Being able to create restore points has been around in Windows operating systems for a very long time now (way back since Windows ME) and many people have been relying it on for backing up. It isn’t advised that you substitute backing up with system restore points, but the chance to roll back the clock on an operating system and use a restore point is a feature that’s almost as useful.

Windows 10 lets you turn on or off the System Restore feature so your computer will save restore points or it won’t. You don’t have to worry about System Restore using too much of your hard drive space either because you can set a limit of the drive that you want to allocate to restore points and Windows won’t go over that set amount. For example, if I set the total allocated amount of System Restore to 4% of the drive, then it will stop taking restore points once it uses up 4% of the drive and so forth.

If you have the max usage set to an amount, then you shouldn’t need to worry about having to delete the restore points since it’s handling them for you. However, if there is a particular update that you want to be removed from the computer, or you want to clear up some space urgently, you can do that by deleting the restore points.

System Protection Settings

You can delete restore points from the System Protection settings. You can navigate to the System Protection settings a couple of ways: either by opening up the Win+X Quick Links menu or the Control Panel. If you use the Control Panel, make sure you open it up showing the classic view and then click on the “System” link. Next, click on the “System Protection” from the left side pane—you could also click on the “Advanced system settings” if you wanted, and then choose the “System Protection” tab from the top, but the System Protection link takes you there directly instead.

You’ll now have the System Properties dialog box open on the computer’s display with the System Protection tab open. Select the drive that you want to delete restore points from by clicking on it and highlighting it and then click on the “Configure” button.

Under the “Max Usage” bar, click on the “Delete” button. (That Max Usage bar you can see is the bar we were talking about earlier where you can set what you want for a maximum usage, and it won’t use up any more disk space than that. It’s the ideal solution for still having some system restore points and them not taking up too much disk space if you are worried about running low on space).

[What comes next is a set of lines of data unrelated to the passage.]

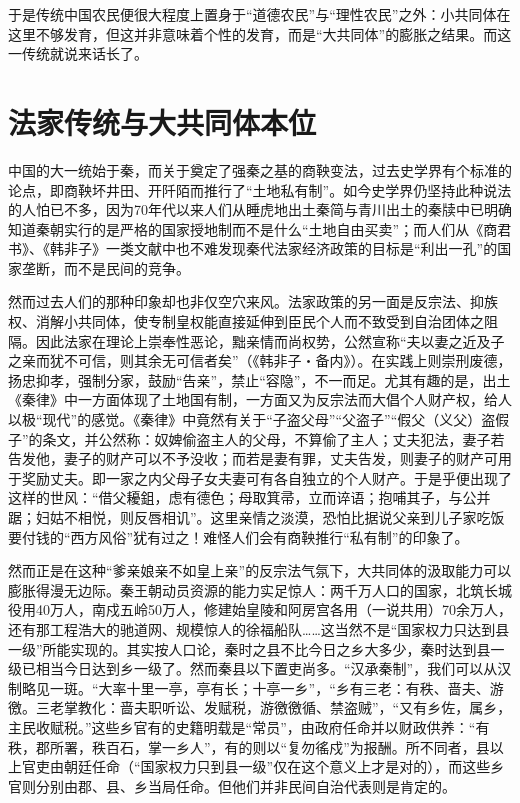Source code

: \documentclass[a4paper,12pt,punct=kaiming]{ctexart}
\begin{document}
于是传统中国农民便很大程度上置身于“道德农民”与“理性农民”之外：小共同体在这里不够发育，但这并非意味着个性的发育，而是“大共同体”的膨胀之结果。而这一传统就说来话长了。

\section*{法家传统与大共同体本位}

中国的大一统始于秦，而关于奠定了强秦之基的商鞅变法，过去史学界有个标准的论点，即商鞅坏井田、开阡陌而推行了“土地私有制”。如今史学界仍坚持此种说法的人怕已不多，因为70年代以来人们从睡虎地出土秦简与青川出土的秦牍中已明确知道秦朝实行的是严格的国家授地制而不是什么“土地自由买卖”；而人们从《商君书》、《韩非子》一类文献中也不难发现秦代法家经济政策的目标是“利出一孔”的国家垄断，而不是民间的竞争。

然而过去人们的那种印象却也非仅空穴来风。法家政策的另一面是反宗法、抑族权、消解小共同体，使专制皇权能直接延伸到臣民个人而不致受到自治团体之阻隔。因此法家在理论上崇奉性恶论，黜亲情而尚权势，公然宣称“夫以妻之近及子之亲而犹不可信，则其余无可信者矣”（《韩非子・备内》）。在实践上则崇刑废德，扬忠抑孝，强制分家，鼓励“告亲”，禁止“容隐”，不一而足。尤其有趣的是，出土《秦律》中一方面体现了土地国有制，一方面又为反宗法而大倡个人财产权，给人以极“现代”的感觉。《秦律》中竟然有关于“子盗父母”“父盗子”“假父（义父）盗假子”的条文，并公然称：奴婢偷盗主人的父母，不算偷了主人；丈夫犯法，妻子若告发他，妻子的财产可以不予没收；而若是妻有罪，丈夫告发，则妻子的财产可用于奖励丈夫。即一家之内父母子女夫妻可有各自独立的个人财产。于是乎便出现了这样的世风：“借父耰鉏，虑有德色；母取箕帚，立而谇语；抱哺其子，与公并踞；妇姑不相悦，则反唇相讥”。这里亲情之淡漠，恐怕比据说父亲到儿子家吃饭要付钱的“西方风俗”犹有过之！难怪人们会有商鞅推行“私有制”的印象了。

然而正是在这种“爹亲娘亲不如皇上亲”的反宗法气氛下，大共同体的汲取能力可以膨胀得漫无边际。秦王朝动员资源的能力实足惊人：两千万人口的国家，北筑长城役用40万人，南戍五岭50万人，修建始皇陵和阿房宫各用（一说共用）70余万人，还有那工程浩大的驰道网、规模惊人的徐福船队……这当然不是“国家权力只达到县一级”所能实现的。其实按人口论，秦时之县不比今日之乡大多少，秦时达到县一级已相当今日达到乡一级了。然而秦县以下置吏尚多。“汉承秦制”，我们可以从汉制略见一斑。“大率十里一亭，亭有长；十亭一乡”，“乡有三老：有秩、啬夫、游徼。三老掌教化：啬夫职听讼、发赋税，游徼徼循、禁盗贼”，“又有乡佐，属乡，主民收赋税。”这些乡官有的史籍明载是“常员”，由政府任命并以财政供养：“有秩，郡所署，秩百石，掌一乡人”，有的则以“复勿徭戍”为报酬。所不同者，县以上官吏由朝廷任命（“国家权力只到县一级”仅在这个意义上才是对的），而这些乡官则分别由郡、县、乡当局任命。但他们并非民间自治代表则是肯定的。
\end{document}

Windows gives you a message letting you know that you “will not be able to undo unwanted system changes on this drive. Are you sure you want to continue.” Click on the “Continue” button when you want to delete it.

Disk Cleanup

The Disk Cleanup tool also offers a way for you to be able to delete system restore points if you want. You won’t see it from the main window after you open up the tool, but if you click on the “More Options” tab at the top of the window, and then click on the “Clean up” button under where it says “System Restore and Shadow Copies” you’ll find the option for deleting older restore points.

Command Prompt

It is possible to run commands from the command line to delete system restore points as well. You’ll need to be logged in as an administrator—or, at least, know the passwords of an administrators account—to use this method, though, because you need to open the elevated Command Prompt window for it to work. To get started, type the “vssadmin list shadows” command and hit the Enter key on your keyboards. It brings up the list of all of the shadow copies/restore points on the computer. Now all you need to do is run the “vssadmin delete shadows /all” command and hit Enter and then click on the “Yes” button when the Command Prompt prompts you. It then deletes all of the restore points (shadow copies) on the computer.

If you prefer having ample disk space and want to delete the system restore points, we advise following one of the options above and also remembering how you did it so you can continue to do it. More people understanding how to delete the restore points to free up disk space could be something that Microsoft look at when assessing whether to keep the feature going in future versions of the operating system or not. Not being able to use system restore will be sure to shake up the tech industry as it was a convenient method for technicians to fix computers without having data loss.